• WORK TASK: Select and copy out every line in the records containing "label".
-.-.-
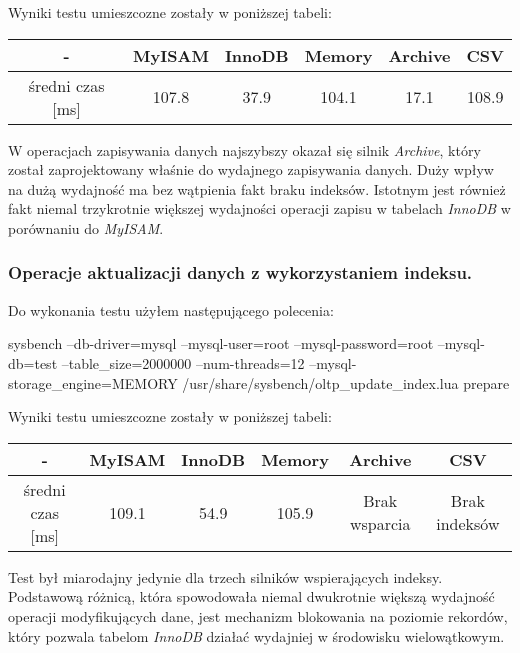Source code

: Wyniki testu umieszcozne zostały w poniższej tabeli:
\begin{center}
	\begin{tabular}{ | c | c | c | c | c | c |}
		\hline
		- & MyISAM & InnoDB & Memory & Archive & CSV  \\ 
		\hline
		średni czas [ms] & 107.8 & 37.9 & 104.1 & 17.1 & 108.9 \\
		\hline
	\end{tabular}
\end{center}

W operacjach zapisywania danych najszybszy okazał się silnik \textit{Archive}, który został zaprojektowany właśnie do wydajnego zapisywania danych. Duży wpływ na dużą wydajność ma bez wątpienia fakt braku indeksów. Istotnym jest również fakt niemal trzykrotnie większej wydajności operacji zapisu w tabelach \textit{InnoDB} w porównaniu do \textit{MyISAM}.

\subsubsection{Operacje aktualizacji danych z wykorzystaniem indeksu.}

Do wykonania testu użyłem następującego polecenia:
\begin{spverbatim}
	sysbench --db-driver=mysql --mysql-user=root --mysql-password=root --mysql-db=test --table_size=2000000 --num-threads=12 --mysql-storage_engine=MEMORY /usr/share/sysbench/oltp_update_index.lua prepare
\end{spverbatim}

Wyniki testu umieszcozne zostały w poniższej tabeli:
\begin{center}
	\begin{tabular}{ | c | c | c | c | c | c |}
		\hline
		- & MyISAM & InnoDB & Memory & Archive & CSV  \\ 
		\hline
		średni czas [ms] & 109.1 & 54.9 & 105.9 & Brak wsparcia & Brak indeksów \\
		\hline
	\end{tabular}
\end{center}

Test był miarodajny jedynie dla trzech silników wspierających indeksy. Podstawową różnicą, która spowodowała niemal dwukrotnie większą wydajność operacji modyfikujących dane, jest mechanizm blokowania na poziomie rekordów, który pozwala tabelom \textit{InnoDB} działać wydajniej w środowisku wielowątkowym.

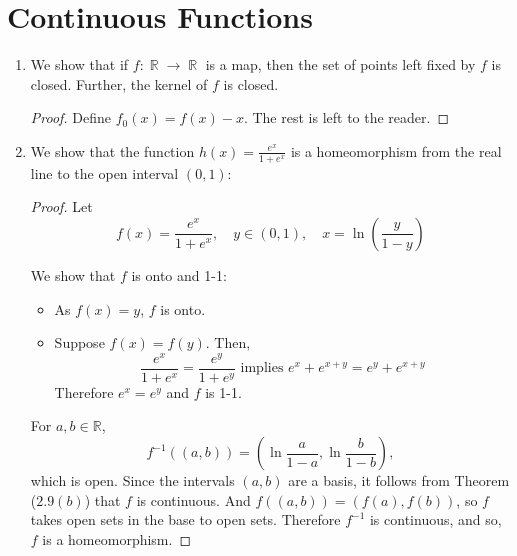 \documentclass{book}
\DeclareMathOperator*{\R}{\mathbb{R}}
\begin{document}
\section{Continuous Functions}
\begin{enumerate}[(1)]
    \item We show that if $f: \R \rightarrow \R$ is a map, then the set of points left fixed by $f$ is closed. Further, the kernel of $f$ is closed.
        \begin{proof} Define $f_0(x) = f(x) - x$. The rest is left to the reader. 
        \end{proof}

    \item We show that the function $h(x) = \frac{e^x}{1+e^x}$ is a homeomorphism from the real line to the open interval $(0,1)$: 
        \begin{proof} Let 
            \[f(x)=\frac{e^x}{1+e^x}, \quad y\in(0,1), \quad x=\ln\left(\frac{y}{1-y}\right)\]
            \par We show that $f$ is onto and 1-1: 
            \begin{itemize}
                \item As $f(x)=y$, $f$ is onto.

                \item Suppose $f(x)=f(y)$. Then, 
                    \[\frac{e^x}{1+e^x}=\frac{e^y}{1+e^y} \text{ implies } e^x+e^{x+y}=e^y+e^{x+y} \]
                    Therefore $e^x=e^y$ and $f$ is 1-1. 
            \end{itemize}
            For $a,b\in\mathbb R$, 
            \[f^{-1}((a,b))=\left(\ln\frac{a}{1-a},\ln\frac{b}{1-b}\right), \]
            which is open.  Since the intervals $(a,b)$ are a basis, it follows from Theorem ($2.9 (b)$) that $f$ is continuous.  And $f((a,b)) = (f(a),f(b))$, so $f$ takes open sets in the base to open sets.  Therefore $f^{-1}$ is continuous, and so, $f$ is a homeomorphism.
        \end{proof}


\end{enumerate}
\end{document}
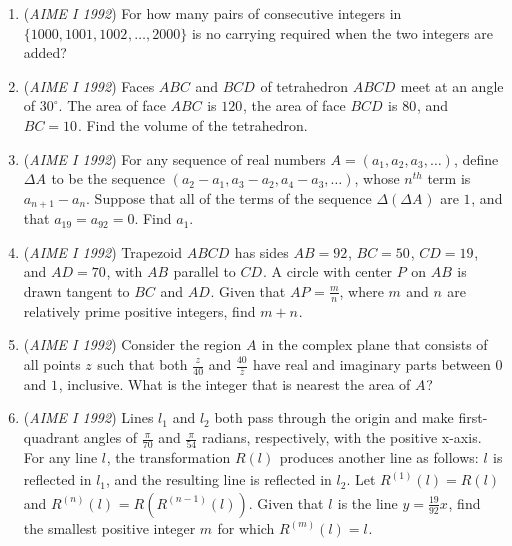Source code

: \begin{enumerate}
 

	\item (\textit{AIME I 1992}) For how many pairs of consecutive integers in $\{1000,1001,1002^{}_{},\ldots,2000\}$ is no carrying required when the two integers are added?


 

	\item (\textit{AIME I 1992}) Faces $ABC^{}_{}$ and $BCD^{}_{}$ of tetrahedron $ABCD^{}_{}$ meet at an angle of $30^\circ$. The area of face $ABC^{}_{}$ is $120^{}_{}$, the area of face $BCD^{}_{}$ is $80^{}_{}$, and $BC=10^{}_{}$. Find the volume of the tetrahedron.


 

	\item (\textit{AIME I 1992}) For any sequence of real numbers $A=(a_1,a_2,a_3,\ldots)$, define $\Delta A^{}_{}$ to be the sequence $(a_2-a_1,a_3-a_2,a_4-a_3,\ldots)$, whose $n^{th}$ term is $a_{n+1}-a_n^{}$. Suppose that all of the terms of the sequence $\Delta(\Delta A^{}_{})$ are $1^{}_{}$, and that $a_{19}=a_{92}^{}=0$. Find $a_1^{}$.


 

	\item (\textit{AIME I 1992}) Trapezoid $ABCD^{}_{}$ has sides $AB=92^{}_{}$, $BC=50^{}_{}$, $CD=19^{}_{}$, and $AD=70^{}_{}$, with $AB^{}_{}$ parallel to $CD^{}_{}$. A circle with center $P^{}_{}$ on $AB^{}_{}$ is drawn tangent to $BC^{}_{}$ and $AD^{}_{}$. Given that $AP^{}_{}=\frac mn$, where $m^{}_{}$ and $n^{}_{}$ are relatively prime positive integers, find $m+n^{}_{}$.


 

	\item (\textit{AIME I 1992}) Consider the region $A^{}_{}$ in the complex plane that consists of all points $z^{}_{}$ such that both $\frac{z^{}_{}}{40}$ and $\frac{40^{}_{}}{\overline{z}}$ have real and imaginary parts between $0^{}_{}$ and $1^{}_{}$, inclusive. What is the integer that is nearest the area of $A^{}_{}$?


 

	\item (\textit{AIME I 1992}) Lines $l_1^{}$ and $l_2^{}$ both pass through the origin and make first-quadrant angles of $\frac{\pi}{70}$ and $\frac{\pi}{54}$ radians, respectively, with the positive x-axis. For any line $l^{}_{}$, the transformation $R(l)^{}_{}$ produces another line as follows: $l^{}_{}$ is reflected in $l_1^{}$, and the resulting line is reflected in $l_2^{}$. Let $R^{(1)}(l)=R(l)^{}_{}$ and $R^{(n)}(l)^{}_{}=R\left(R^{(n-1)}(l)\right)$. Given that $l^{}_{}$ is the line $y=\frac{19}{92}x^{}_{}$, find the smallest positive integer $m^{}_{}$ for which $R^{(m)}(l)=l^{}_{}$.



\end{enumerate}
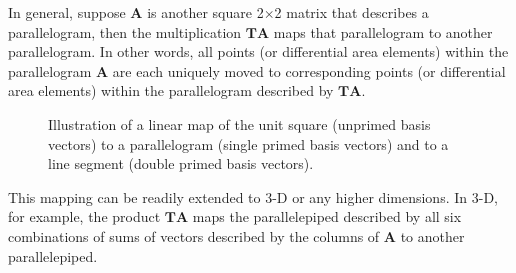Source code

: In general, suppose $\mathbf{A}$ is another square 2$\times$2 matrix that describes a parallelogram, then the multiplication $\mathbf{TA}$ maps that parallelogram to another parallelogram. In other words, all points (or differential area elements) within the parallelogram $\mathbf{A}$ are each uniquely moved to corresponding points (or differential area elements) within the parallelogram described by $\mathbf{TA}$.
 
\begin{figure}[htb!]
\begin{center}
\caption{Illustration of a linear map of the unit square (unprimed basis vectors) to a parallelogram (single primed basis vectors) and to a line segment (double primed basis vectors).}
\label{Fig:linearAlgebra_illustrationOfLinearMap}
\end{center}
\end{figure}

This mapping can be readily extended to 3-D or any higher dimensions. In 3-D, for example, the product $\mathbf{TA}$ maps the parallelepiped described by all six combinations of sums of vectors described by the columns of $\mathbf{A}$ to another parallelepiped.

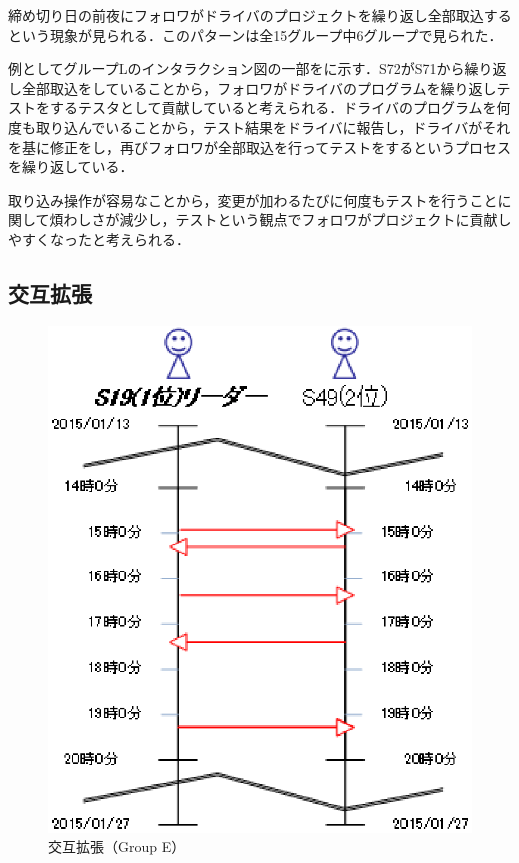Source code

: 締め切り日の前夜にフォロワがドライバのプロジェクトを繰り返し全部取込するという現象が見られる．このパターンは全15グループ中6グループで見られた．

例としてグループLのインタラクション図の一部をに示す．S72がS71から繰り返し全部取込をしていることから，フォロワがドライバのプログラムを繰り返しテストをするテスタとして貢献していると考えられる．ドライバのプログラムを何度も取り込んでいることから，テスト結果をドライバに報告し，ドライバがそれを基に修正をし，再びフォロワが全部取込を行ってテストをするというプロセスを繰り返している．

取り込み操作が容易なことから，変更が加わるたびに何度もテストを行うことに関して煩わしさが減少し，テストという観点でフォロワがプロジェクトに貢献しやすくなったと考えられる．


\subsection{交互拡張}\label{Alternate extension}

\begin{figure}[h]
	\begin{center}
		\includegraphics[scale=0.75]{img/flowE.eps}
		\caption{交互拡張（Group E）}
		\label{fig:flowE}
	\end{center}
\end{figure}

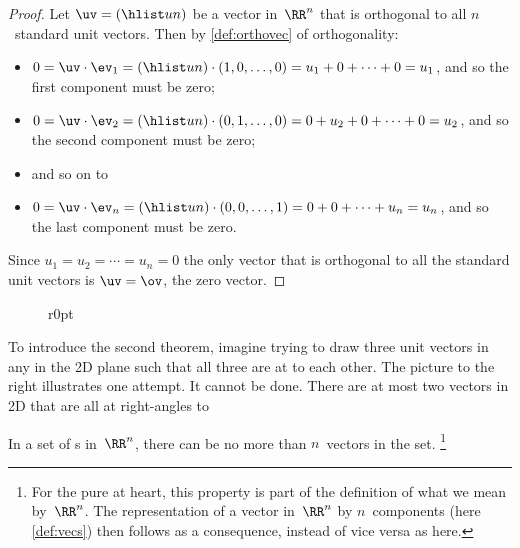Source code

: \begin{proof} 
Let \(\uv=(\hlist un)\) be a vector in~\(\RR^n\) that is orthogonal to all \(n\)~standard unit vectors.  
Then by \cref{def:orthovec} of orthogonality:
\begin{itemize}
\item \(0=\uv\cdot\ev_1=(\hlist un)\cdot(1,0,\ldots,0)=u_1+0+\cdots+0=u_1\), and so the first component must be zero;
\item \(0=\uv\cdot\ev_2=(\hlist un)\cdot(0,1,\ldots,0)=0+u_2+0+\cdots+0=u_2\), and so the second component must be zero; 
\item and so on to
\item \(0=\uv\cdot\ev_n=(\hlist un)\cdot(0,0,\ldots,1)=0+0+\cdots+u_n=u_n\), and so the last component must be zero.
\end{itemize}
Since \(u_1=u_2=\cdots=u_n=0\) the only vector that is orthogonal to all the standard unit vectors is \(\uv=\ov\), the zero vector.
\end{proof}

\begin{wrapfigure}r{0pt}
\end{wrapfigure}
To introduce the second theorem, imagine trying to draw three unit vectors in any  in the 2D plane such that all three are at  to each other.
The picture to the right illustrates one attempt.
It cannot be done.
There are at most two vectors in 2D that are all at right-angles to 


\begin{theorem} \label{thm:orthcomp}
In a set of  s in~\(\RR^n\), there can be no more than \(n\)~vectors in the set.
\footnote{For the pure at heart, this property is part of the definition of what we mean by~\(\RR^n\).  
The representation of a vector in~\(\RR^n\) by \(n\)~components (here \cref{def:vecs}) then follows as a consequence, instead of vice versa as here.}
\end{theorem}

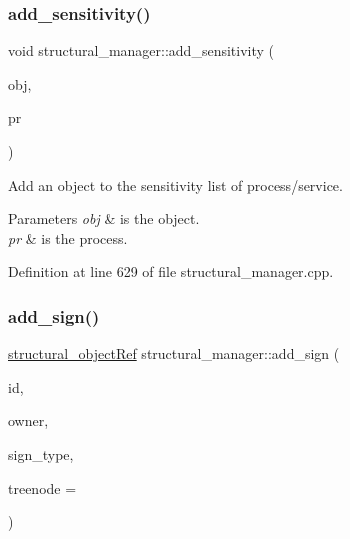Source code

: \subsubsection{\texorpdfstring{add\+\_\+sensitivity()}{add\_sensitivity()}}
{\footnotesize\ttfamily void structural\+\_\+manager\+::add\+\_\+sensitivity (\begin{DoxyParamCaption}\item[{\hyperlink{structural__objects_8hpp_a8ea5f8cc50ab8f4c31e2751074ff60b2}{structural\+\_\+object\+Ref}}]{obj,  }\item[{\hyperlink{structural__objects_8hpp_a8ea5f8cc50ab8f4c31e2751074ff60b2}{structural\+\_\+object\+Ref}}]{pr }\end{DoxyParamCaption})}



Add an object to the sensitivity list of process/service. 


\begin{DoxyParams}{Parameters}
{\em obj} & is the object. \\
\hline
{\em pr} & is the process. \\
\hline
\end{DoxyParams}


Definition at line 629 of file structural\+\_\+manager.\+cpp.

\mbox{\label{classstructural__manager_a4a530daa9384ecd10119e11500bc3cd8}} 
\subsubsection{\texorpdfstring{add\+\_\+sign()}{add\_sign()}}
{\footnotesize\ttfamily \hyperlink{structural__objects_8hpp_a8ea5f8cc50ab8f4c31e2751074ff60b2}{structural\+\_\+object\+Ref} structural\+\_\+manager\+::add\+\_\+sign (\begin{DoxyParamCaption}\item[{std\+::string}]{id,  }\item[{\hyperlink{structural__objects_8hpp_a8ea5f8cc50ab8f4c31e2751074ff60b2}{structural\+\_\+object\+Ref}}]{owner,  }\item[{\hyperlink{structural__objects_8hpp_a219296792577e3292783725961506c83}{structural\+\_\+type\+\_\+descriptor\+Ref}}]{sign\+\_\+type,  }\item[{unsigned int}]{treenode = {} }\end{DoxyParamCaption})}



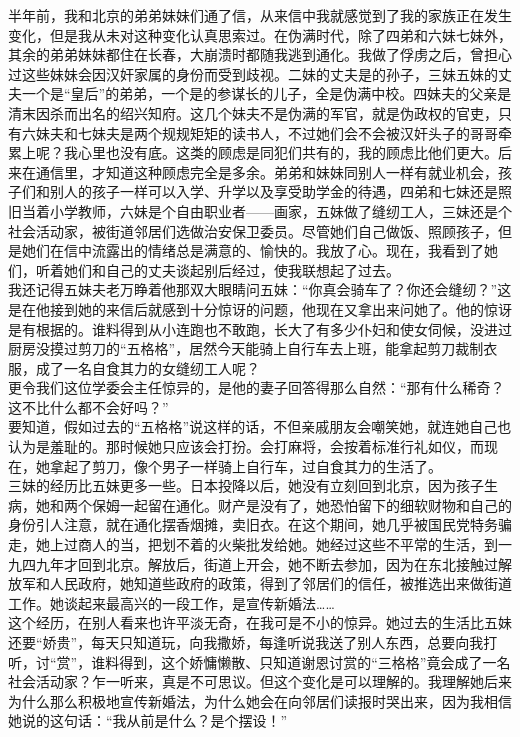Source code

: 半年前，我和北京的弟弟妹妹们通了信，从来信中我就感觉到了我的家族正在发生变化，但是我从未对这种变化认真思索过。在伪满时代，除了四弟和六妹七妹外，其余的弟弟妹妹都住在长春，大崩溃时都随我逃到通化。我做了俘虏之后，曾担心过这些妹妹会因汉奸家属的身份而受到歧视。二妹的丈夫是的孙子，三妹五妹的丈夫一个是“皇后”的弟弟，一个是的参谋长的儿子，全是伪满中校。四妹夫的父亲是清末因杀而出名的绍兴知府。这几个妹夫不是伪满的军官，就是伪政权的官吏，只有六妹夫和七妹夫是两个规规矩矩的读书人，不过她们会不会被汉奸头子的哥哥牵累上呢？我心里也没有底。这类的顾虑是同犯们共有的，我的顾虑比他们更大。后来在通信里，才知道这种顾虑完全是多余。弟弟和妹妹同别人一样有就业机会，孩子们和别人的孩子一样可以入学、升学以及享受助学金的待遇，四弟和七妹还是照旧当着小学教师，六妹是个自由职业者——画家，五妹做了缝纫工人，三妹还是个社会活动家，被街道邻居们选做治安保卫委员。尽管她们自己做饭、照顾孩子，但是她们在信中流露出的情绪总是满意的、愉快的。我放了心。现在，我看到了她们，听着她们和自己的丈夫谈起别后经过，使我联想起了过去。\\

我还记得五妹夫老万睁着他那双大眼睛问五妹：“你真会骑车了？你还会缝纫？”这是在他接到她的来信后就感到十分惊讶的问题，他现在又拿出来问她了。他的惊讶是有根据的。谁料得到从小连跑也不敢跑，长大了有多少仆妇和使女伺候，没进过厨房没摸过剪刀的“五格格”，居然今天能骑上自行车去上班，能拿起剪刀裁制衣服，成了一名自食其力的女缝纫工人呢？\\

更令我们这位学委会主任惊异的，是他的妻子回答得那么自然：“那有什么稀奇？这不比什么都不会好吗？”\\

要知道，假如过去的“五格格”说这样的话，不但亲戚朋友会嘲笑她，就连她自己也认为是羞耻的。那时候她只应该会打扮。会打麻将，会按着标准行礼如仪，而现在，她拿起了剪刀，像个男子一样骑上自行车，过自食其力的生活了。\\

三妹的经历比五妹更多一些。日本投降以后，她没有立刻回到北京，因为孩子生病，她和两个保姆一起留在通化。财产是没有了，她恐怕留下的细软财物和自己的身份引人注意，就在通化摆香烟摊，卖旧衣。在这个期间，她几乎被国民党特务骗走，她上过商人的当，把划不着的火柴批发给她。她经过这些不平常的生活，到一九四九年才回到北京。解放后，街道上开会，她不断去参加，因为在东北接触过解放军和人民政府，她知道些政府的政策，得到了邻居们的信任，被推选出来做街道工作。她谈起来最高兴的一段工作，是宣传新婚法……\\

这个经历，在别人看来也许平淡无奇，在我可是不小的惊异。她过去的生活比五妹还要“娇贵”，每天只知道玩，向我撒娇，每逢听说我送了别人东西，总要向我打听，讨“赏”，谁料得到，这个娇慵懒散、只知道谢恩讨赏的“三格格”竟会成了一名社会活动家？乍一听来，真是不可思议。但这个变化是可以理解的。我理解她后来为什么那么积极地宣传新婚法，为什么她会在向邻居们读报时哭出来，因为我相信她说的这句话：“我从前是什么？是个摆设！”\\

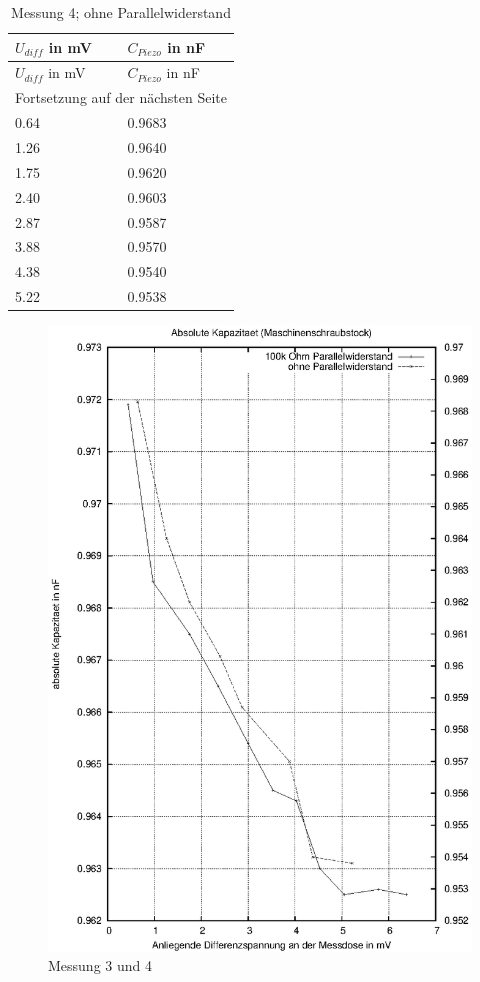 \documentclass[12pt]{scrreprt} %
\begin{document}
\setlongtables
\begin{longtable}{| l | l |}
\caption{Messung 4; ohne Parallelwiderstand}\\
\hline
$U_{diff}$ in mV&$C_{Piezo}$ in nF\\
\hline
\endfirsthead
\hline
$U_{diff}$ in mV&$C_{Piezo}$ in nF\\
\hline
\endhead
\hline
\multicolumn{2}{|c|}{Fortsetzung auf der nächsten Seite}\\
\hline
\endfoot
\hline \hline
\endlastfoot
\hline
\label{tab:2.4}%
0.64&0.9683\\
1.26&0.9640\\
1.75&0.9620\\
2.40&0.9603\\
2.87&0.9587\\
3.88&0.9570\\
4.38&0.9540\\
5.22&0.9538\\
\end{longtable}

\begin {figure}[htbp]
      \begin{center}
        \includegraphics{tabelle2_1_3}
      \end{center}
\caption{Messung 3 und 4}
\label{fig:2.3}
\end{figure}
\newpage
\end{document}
-.-.-
• FINISHED EXERCISE:
\label{Fig:linearAlgebra_illustrationOfLinearMap}
\subsection{交互拡張}\label{Alternate extension}
		\label{fig:flowE}
\begin{theorem} \label{thm:orthcomp}
\mbox{\label{classstructural__manager_a4a530daa9384ecd10119e11500bc3cd8}} 
\label{tab:2.4}%
\label{fig:2.3}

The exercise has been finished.